Она говорила правду, мы с Филом были очень близки. Фил за последний год уже дважды предлагал пожениться, но оба раза я отказывала. Не потому, что не любила его или не чувствовала, что надо. Я хотела стать хирургом, мне надо было во что бы то ни стало устроиться на работу в хорошее место, а вся эта свадебная суета могла только помешать. А с ребенком было бы еще хуже! Ведь все наши планы на будущее, особенно мои, коту под хвост!
И вот я принялась
— Я еще слишком молода, чтобы заводить детей, — сказала я.
— Как молода? Когда ребенок родится, тебе уже будет двадцать четыре года.
— Я еще не готова.
— Потому природа и дает тебе девять месяцев, чтобы ты подготовилась, привыкла к этой мысли.
— Я совсем не гожусь в матери, Лейла. — Я постучала кулаком в грудь. — Клянусь, у меня организм не приспособлен к материнству.
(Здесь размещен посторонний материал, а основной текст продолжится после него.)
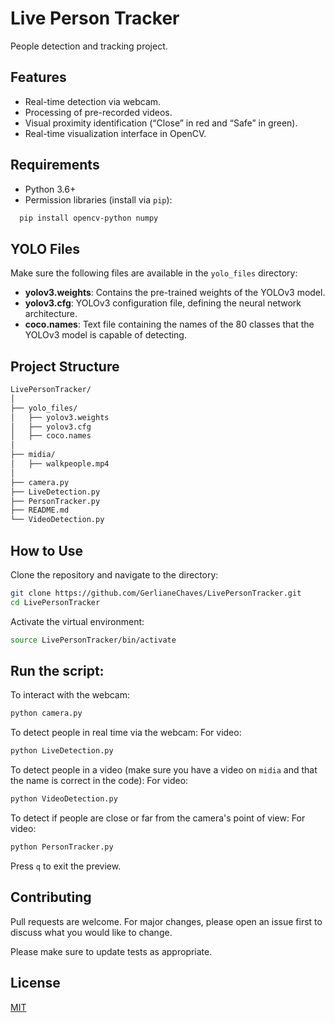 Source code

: # Live Person Tracker

People detection and tracking project.

## Features

- Real-time detection via webcam.
- Processing of pre-recorded videos.
- Visual proximity identification (“Close” in red and “Safe” in green).
- Real-time visualization interface in OpenCV.

## Requirements

- Python 3.6+
- Permission libraries (install via `pip`):  
```bash
  pip install opencv-python numpy
  ```
## YOLO Files

Make sure the following files are available in the `yolo_files` directory:

- **yolov3.weights**: Contains the pre-trained weights of the YOLOv3 model.
- **yolov3.cfg**: YOLOv3 configuration file, defining the neural network architecture.
- **coco.names**: Text file containing the names of the 80 classes that the YOLOv3 model is capable of detecting.

## Project Structure
  ```bash
LivePersonTracker/
│
├── yolo_files/
│   ├── yolov3.weights
│   ├── yolov3.cfg
│   ├── coco.names
│
├── midia/
│   ├── walkpeople.mp4
│
├── camera.py
├── LiveDetection.py
├── PersonTracker.py
├── README.md
└── VideoDetection.py
  ```

## How to Use

Clone the repository and navigate to the directory:

  ```bash
git clone https://github.com/GerlianeChaves/LivePersonTracker.git
cd LivePersonTracker
  ```
Activate the virtual environment:
  ```bash
source LivePersonTracker/bin/activate 
  ```

## Run the script:

To interact with the webcam:
  ```bash
python camera.py
  ```

To detect people in real time via the webcam:
For video:
  ```bash
python LiveDetection.py
  ```

To detect people in a video (make sure you have a video on `midia` and that the name is correct in the code):
For video:
  ```bash
python VideoDetection.py
  ```

To detect if people are close or far from the camera's point of view:
For video:
  ```bash
python PersonTracker.py
  ```

Press `q` to exit the preview.


## Contributing

Pull requests are welcome. For major changes, please open an issue first
to discuss what you would like to change.

Please make sure to update tests as appropriate.

## License

[MIT](https://choosealicense.com/licenses/mit/)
Я терпеть не могу гинекологов, с ужасом думаю, что придется тратить драгоценное время на все эти анализы, часами сидеть с такими же, как я, будущими мамашами со вздутыми животами и распухшими ногами, без конца обсуждать, какие коляски лучше, какие кроватки удобней, черт бы их всех подрал! Я умом тронусь, если попаду в этот клуб.
— А ты не попадешь! — сказала она весело. — И из тебя получится потрясающая мамаша.
— Ты так думаешь? И я стану во всем подражать собственной мамаше? И закончу так, как закончила она?
— Конечно нет! Она была несчастной только потому, что не смогла проявить себя в полную силу. Как и многие женщины ее поколения. Ей приходилось все время сидеть дома, отсюда депрессия и озлобленность. А ты ведь у нас будешь хирургом.
— Каким хирургом? — горько рассмеялась я. — Ты что, думаешь, профессор Фиггис возьмет к себе, если у меня будет ребенок?
— Это гендерная дискриминация, Лив. Он не имеет права тебе отказать только потому, что у тебя ребенок.
— Но ты сама подумай, Лейла. С чего это он возьмет на работу мамашу с грудничком, если у него под рукой другой кандидат, не менее опытный и умелый? Какая здесь дискриминация? Здесь здравый смысл, больше ничего. Где найти сил, чтобы одновременно управляться с ребенком и повышать квалификацию? Представь, сколько времени надо проводить в больнице и в анатомическом театре. Прощайте все мои мечты.
— Почему прощайте? До скорого свидания. — Она стала убеждать меня взглянуть на дело пошире. — Реальная жизнь не бывает без сучка без задоринки, — говорила она. — А ты что, хотела, чтобы все у тебя всегда шло как по маслу? Всякое случается, и радость и горе, судьба может подсунуть и не такое.
— Да, но ребенок! Надо будет все бросить и заниматься только им.
— Так уж и все? И это совершенно не значит, что надо от него отказываться. Можно все прекрасно организовать, нанять хорошую няньку, в конце концов. Ты здорова. У тебя есть мужчина, который тебя любит. Фил, конечно, сначала слегка обалдеет, но мы-то с тобой знаем, потом он будет только рад. — Она встала и крепко меня обняла. О да, она из кожи вон лезла, лишь бы переубедить меня. — Подумай, это же будет твой ребенок, Лив. В мире появится новое существо, новый человечек! Ведь это удивительно, это просто чудо!
Но я в эти романтические бредни не верила. Более того, мне не давала покоя мысль, что скажет Фил, как сложатся наши с ним отношения, ведь мы оба считали, что на первом месте должна быть карьера. А Лейла выкладывала все новые аргументы, ей во что бы то ни стало надо было заставить меня переменить решение. Она напомнила, что, в конце концов, я католичка. Но я отпарировала, что в Бога я, конечно, верю, но ни к какой церкви больше не принадлежу.
— Уж если кто родился католиком, останется им на всю жизнь, — сказала она.